Bannet waved a hand. “Always interested to talk to you guys. I’ve been reading some of your papers, and I went to that symposium in L.A. last year. You’re doing some great stuff.”
“It’s true, and now we’re on to something really good, with real potential to revolutionize genetic engineering by getting tailored DNA into people who need it. It could be a method useful to a whole bunch of different therapies, which is one of the reasons we’re so excited about it—and trying to ramp up our efforts to speed the process along. So I remembered how much you helped us during the start-up, and how well that’s paid off for you, so I thought I’d bring by the current situation and see if you would be interested in doing a PIPE with us.”
This sounded weird to Leo, like Indians offering a peace pipe, or college students passing around a bong, but Bannet didn’t blink; a PIPE was one of their mechanisms for investment, as Leo quickly learned. “Private Investment in Public Equity.” And for once it was a pretty good acronym, because it meant creating a pipeline for money to run directly from their cash-flush fund to Derek’s penniless company.
But Bannet was a veteran of all this, alert to all the little strategic opacities that were built into Derek’s t
ypical talk to stockholders or potential investors. Something like sixty percent of biotech start-ups failed, so the danger of losing some or all of an investment to bankruptcy was very real. No way Derek could finesse him. They would have to come clean and hope he liked what he saw.
Leo gazed out the window at the foggy Pacific, listening to Derek go on. Unbroken waves wrapped around La Jolla Point and pulsed into the cove. The huge apartment block at the end of La Jolla Point blocked his view west, reminding him that big money could accomplish some unlikely things.
Derek finished leading Bannet through a series of financial spreadsheets on his laptop, unable to disguise their tale of woe. Bad profit and loss; layoffs; sale of some subsidiary contracts, even some patents, their crown jewels; empty coffers.

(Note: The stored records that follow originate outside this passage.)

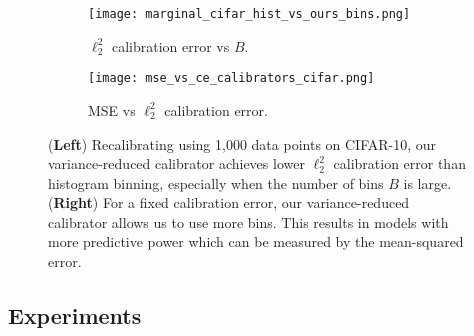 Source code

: \begin{figure}
  \centering
  \centering
     \begin{subfigure}[b]{0.55\textwidth}
         \centering
         \texttt{[image: marginal\_cifar\_hist\_vs\_ours\_bins.png]}
         \caption{$\ell_2^2$ calibration error vs $B$.}
         \label{fig:marginal_calibrator_comparison_cifar}
     \end{subfigure}
     \hfill
     \begin{subfigure}[b]{0.4\textwidth}
         \centering
         \texttt{[image: mse\_vs\_ce\_calibrators\_cifar.png]}
         \caption{MSE vs $\ell_2^2$ calibration error.}
         \label{fig:cifar_calibrator_cmp_mse_ce}
     \end{subfigure}
  \caption{
  (\textbf{Left}) Recalibrating using 1,000 data points on CIFAR-10, our variance-reduced calibrator achieves lower $\ell_2^2$ calibration error than histogram binning, especially when the number of bins $B$ is large.
  (\textbf{Right}) For a fixed calibration error, our variance-reduced calibrator allows us to use more bins. This results in models with more predictive power which can be measured by the mean-squared error.
  }
  \label{fig:nan2}
\end{figure}

\subsection{Experiments}
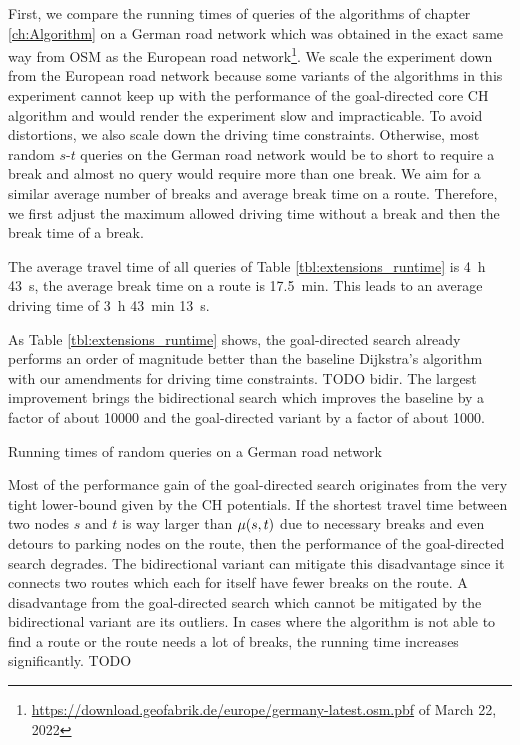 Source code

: First, we compare the running times of queries of the algorithms of chapter \ref{ch:Algorithm} on a German road network which was obtained in the exact same way from OSM as the European road network\footnote{\url{https://download.geofabrik.de/europe/germany-latest.osm.pbf} of March 22, 2022}. We scale the experiment down from the European road network because some variants of the algorithms in this experiment cannot keep up with the performance of the goal-directed core CH algorithm and would render the experiment slow and impracticable. To avoid distortions, we also scale down the driving time constraints. Otherwise, most random $s$-$t$ queries on the German road network would be to short to require a break and almost no query would require more than one break. We aim for a similar average number of breaks and average break time on a route. Therefore, we first adjust the maximum allowed driving time without a break and then the break time of a break.


The average travel time of all queries of Table \ref{tbl:extensions_runtime} is \SI{4}{\hour} \SI{43}{\second}, the average break time on a route is \SI{17.5}{\minute}. This leads to an average driving time of \SI{3}{\hour} \SI{43}{\minute} \SI{13}{\second}.

As Table \ref{tbl:extensions_runtime} shows, the goal-directed search already performs an order of magnitude better than the baseline Dijkstra's algorithm with our amendments for driving time constraints. TODO bidir. The largest improvement brings the bidirectional search which improves the baseline by a factor of about \num{10000} and the goal-directed variant by a factor of about \num{1000}.

\begin{table}[hbtp]
	\centering
	
	\caption{Running times of random queries on a German road network}
	\label{tbl:extensions_runtime}
\end{table}

Most of the performance gain of the goal-directed search originates from the very tight lower-bound given by the CH potentials. If the shortest travel time between two nodes $s$ and $t$ is way larger than $\mu(s,t)$ due to necessary breaks and even detours to parking nodes on the route, then the performance of the goal-directed search degrades. The bidirectional variant can mitigate this disadvantage since it connects two routes which each for itself have fewer breaks on the route. A disadvantage from the goal-directed search which cannot be mitigated by the bidirectional variant are its outliers. In cases where the algorithm is not able to find a route or the route needs a lot of breaks, the running time increases significantly. TODO

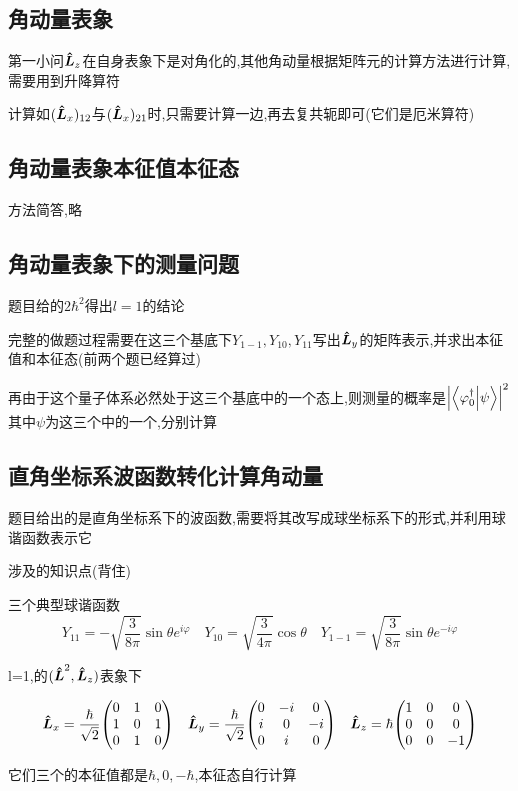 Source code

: \documentclass{article}
\begin{document}
        \subsection{角动量表象}
            第一小问$\vu*{L}_{z}$在自身表象下是对角化的,其他角动量根据矩阵元的计算方法进行计算,需要用到升降算符

            计算如$(\vu*{L}_{x})_{12}$与$(\vu*{L}_{x})_{21}$时,只需要计算一边,再去复共轭即可(它们是厄米算符)

        \subsection{角动量表象本征值本征态}
            方法简答,略

        \subsection{角动量表象下的测量问题}
            题目给的$2\hbar^{2}$得出$l=1$的结论

            完整的做题过程需要在这三个基底下$Y_{1-1},Y_{10},Y_{11}$写出$\vu*{L}_{y}$的矩阵表示,并求出本征值和本征态(前两个题已经算过)

            再由于这个量子体系必然处于这三个基底中的一个态上,则测量的概率是$\abs{\braket{\varphi_{0}^{\dagger}}{\psi}}^{2}$其中$\psi$为这三个中的一个,分别计算
            
        \subsection{直角坐标系波函数转化计算角动量}
            题目给出的是直角坐标系下的波函数,需要将其改写成球坐标系下的形式,并利用球谐函数表示它

            \begin{formal}
                涉及的知识点(背住)

                三个典型球谐函数
                $$ Y_{11} = -\sqrt{\frac{3}{8\pi}} \sin{\theta} e^{i\varphi} \quad Y_{10} = \sqrt{\frac{3}{4\pi}}\cos{\theta} \quad Y_{1-1} = \sqrt{\frac{3}{8\pi}} \sin{\theta} e^{-i\varphi}  $$

                l=1,的$(\vu*{L}^{2},\vu*{L}_{z})$表象下

                $$ 
                \vu*{L}_{x} = \frac{\hbar}{\sqrt{2}} \mqty(0 & 1 & 0 \\ 1 & 0 & 1 \\ 0 & 1 & 0) \quad 
                \vu*{L}_{y} = \frac{\hbar}{\sqrt{2}} \mqty(0 & -i & 0 \\ i & 0 & -i \\ 0 & i & 0) \quad 
                \vu*{L}_{z} = \hbar \mqty(1 & 0 & 0 \\ 0 & 0 & 0 \\ 0 & 0 & -1)
                $$

                它们三个的本征值都是$\hbar,0,-\hbar$,本征态自行计算

            \end{formal}
\end{document}
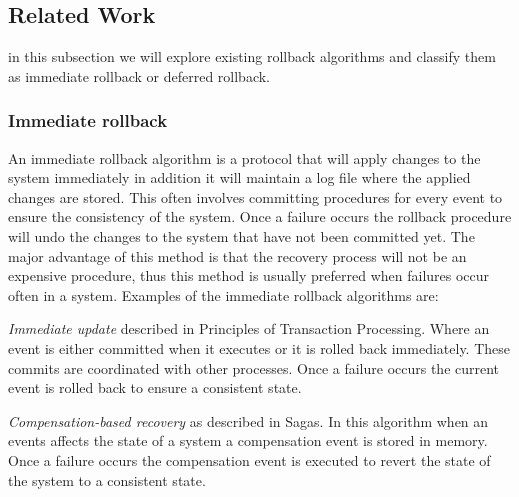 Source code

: \documentclass[twocolumn, a4paper,11pt]{article}%
\begin{document}
\subsection{Related Work}
\par in this subsection we will explore existing rollback algorithms and classify them as immediate rollback or deferred rollback.

\subsubsection*{Immediate rollback}
\par An immediate rollback algorithm is a protocol that will apply changes to the system immediately in addition it will maintain a log file where the applied changes are stored. This often involves committing procedures for every event to ensure the consistency of the system. Once a failure occurs the rollback procedure will undo the changes to the system that have not been committed yet. The major advantage of this method is that the recovery process will not be an expensive procedure, thus this method is usually preferred when failures occur often in a system. Examples of the immediate rollback algorithms are:
\par \textit{Immediate update} described in Principles of Transaction Processing\cite{bernstein2009principles}.  Where an event is either committed when it executes or it is rolled back immediately. These commits are coordinated with other processes. Once a failure occurs the current event is rolled back to ensure a consistent state. 
\par \textit{Compensation-based recovery} as described in Sagas\cite{garcia1987sagas}. In this algorithm when an events affects the state of a system a compensation event is stored in memory. Once a failure occurs the compensation event is executed to revert the state of the system to a consistent state.
\end{document}
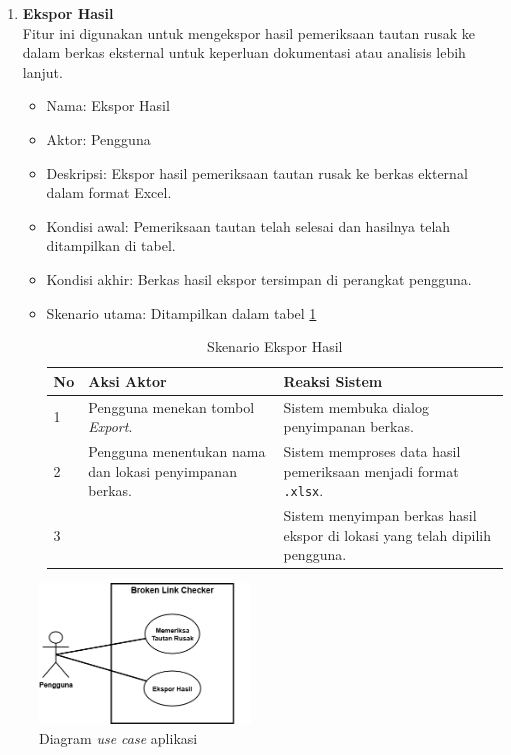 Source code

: \begin{enumerate}
    \item \textbf{Ekspor Hasil}\\
    Fitur ini digunakan untuk mengekspor hasil pemeriksaan tautan rusak ke dalam berkas eksternal untuk keperluan dokumentasi atau analisis lebih lanjut.
    \begin{itemize}
        \item Nama: Ekspor Hasil
        \item Aktor: Pengguna
        \item Deskripsi: Ekspor hasil pemeriksaan tautan rusak ke berkas ekternal dalam format Excel.
        \item Kondisi awal: Pemeriksaan tautan telah selesai dan hasilnya telah ditampilkan di tabel.
        \item Kondisi akhir: Berkas hasil ekspor tersimpan di perangkat pengguna.
        \item Skenario utama: Ditampilkan dalam tabel \ref{tab:skenario-02}
        \begin{table}[h]
            \centering
            \caption{Skenario Ekspor Hasil}
            \vspace{6pt}
            \begin{tabular}{|p{0.5cm} |p{6cm}| p{6cm}|}\hline
                No & Aksi Aktor & Reaksi Sistem \\ \hline
                1 & Pengguna menekan tombol \textit{Export}. & Sistem membuka dialog penyimpanan berkas. \\ \hline
                2 & Pengguna menentukan nama dan lokasi penyimpanan berkas. & Sistem memproses data hasil pemeriksaan menjadi format \texttt{.xlsx}. \\ \hline
                3 & & Sistem menyimpan berkas hasil ekspor di lokasi yang telah dipilih pengguna. \\ \hline
            \end{tabular}
            \label{tab:skenario-02}
        \end{table}
    \end{itemize}
\end{enumerate}

\begin{figure}[H]
    \centering
    \includegraphics[width=0.5\textwidth]{Gambar/030301-use-case-diagram.png}
    \caption{Diagram \textit{use case} aplikasi}
    \label{fig:use-case-diagram}
\end{figure}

“We’ve had to focus on the things that we think are really the most important,” Derek admitted. “It’s made us more efficient, that’s for sure. But it means there really isn’t any fat anywhere, no resources we can put to the task, even though it’s got such incredible potential. So, it seemed like it was time to ask for some outside funding help, with the idea that the financing now would be so crucial that the returns to the investor could and should be really significant.”
“Uh-huh,” Bannet said, though it wasn’t clear what he was agreeing with. He made thoughtful clucking sounds as he scanned the spreadsheets, murmuring “Um-hmmm, um-hmmm,” in a sociable way, but now that he was thinking about the information in the spreadsheets, his face betrayed an almost burning intensity. This guy was definitely one of the passionate ones, Leo saw.

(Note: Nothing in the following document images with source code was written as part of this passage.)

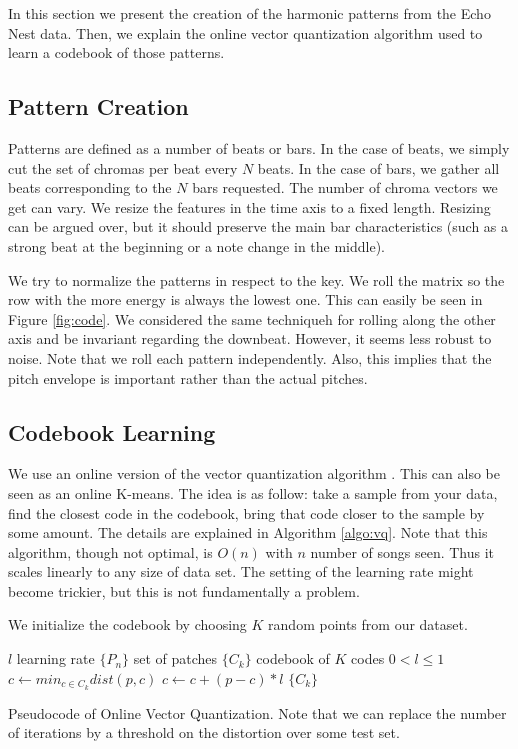 \documentclass{article}
\begin{document}
In this section we present the creation of the harmonic patterns from
the Echo Nest data. Then, we explain the online vector quantization algorithm
used to learn a codebook of those patterns.

\subsection{Pattern Creation}
Patterns are defined as a number of beats or bars. In the case of beats,
we simply cut the set of chromas per beat every $N$ beats. In the case
of bars, we gather all beats corresponding to the $N$ bars requested.
The number of chroma vectors we get can vary. We resize the features in the
time axis to a fixed length. Resizing can be argued over, but it should
preserve the main bar characteristics (such as a strong beat at the beginning
or a note change in the middle).

We try to normalize the patterns in respect to the key. We roll the matrix
so the row with the more energy is always the lowest one. This can easily be
seen in Figure \ref{fig:code}. We considered the same techniqueh for rolling
along the other axis and be invariant regarding the downbeat. However, it
seems less robust to noise. Note that we roll each pattern independently.
Also, this implies that the pitch envelope is important rather than the actual 
pitches.


\subsection{Codebook Learning}
We use an online version of the vector quantization algorithm 
\cite{Gersho1991}. This can also be seen as an online K-means.
The idea is as follow: take a sample from your data, find the closest
code in the codebook, bring that code closer to the sample by some amount.
The details are explained in Algorithm \ref{algo:vq}. Note that this
algorithm, though not optimal, is $O(n)$ with $n$ number of songs seen.
Thus it scales linearly to any size of data set. The setting of the learning
rate might become trickier, but this is not fundamentally a problem.

We initialize the codebook by choosing $K$ random points from our dataset.


\begin{algorithm}
\begin{algorithmic}
\STATE$l$ learning rate
\STATE$\{P_n\}$ set of patches
\STATE$\{C_k\}$ codebook of $K$ codes
\REQUIRE $0 < l \leq 1$
\STATE$c \leftarrow min_{c \in C_k} dist(p,c)$
\STATE$c \leftarrow c + (p - c) * l$
\ENDFOR
\ENDFOR
\RETURN $\{C_k\}$
\caption{\small{Pseudocode of Online Vector Quantization. Note that we can 
replace the number of iterations by a threshold on the distortion over some 
test set.}
\label{algo:vq}}
\end{algorithmic}
\end{algorithm}
\end{document}
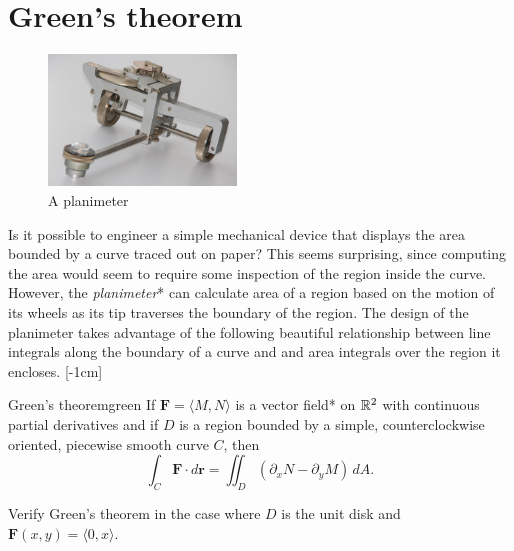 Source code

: \documentclass[svgnames]{watsonbook}
\begin{document}
\section{Green's theorem} \label{sec:greens}


\begin{figure}
  \includegraphics[width=5cm]{figures/planimeter}
  \caption{A planimeter \label{fig:planimeter}}
\end{figure}

Is it possible to engineer a simple mechanical device that displays
the area bounded by a curve traced out on paper? This seems
surprising, since computing the area would seem to require some
inspection of the region inside the curve. However, the
\textit{planimeter}* can calculate area of a region based on the
motion of its wheels as its tip traverses the boundary of the region. The
design of the planimeter takes advantage of the following beautiful
relationship between line integrals along the boundary of a curve and
and area integrals over the region it encloses. [-1cm]

\begin{theo}{Green's theorem}{green}
  If $\mathbf{F} = \langle M, N\rangle$ is a vector field* on $\mathbb{R}^2$
  with continuous partial derivatives and if $D$ is a region bounded by a
  simple, counterclockwise oriented, piecewise smooth curve $C$, then
  \[
    \int_C \mathbf{F} \cdot d\mathbf{r} = \iint_D \left(\partial_x N -
      \partial_y M \right) \, dA. 
  \]
\end{theo}

\begin{example}{}{}
  Verify Green's theorem in the case where $D$ is the unit disk and
  $\mathbf{F}(x,y)= \langle 0, x \rangle$. 
\end{example}
\end{document}
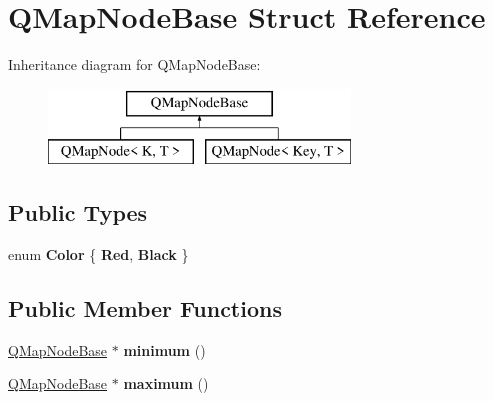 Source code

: \hypertarget{struct_q_map_node_base}{}\section{Q\+Map\+Node\+Base Struct Reference}
\label{struct_q_map_node_base}
Inheritance diagram for Q\+Map\+Node\+Base\+:\begin{figure}[H]
\begin{center}
\leavevmode
\includegraphics[height=2.000000cm]{struct_q_map_node_base}
\end{center}
\end{figure}
\subsection*{Public Types}
\begin{DoxyCompactItemize}
\item 
\mbox{\label{struct_q_map_node_base_a8d262e109c5db0292c19141d585c96a9}} 
enum {\bfseries Color} \{ {\bfseries Red}, 
{\bfseries Black}
 \}
\end{DoxyCompactItemize}
\subsection*{Public Member Functions}
\begin{DoxyCompactItemize}
\item 
\mbox{\label{struct_q_map_node_base_aded563f065b53b597ae7b814ac2a5d4e}} 
\mbox{\hyperlink{struct_q_map_node_base}{Q\+Map\+Node\+Base}} $\ast$ {\bfseries minimum} ()
\item 
\mbox{\label{struct_q_map_node_base_a7cb41ec9d15ad468eb6a7df234e0cb8e}} 
\mbox{\hyperlink{struct_q_map_node_base}{Q\+Map\+Node\+Base}} $\ast$ {\bfseries maximum} ()
\end{DoxyCompactItemize}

“Tell me about this algorithm,” he said finally.
Derek looked to Leo, who said, “Well, the mathematician developing it is a recent hire at Torrey Pines, and he’s been collaborating with our lab to test a set of operations he’s developed, to see how well they can predict the proteins associated with any given gene, and as you can see”—clicking his own laptop screen to the first of the project report slides—“it’s been really good at predicting them in certain situations,” pointing to them on the screen’s first slide.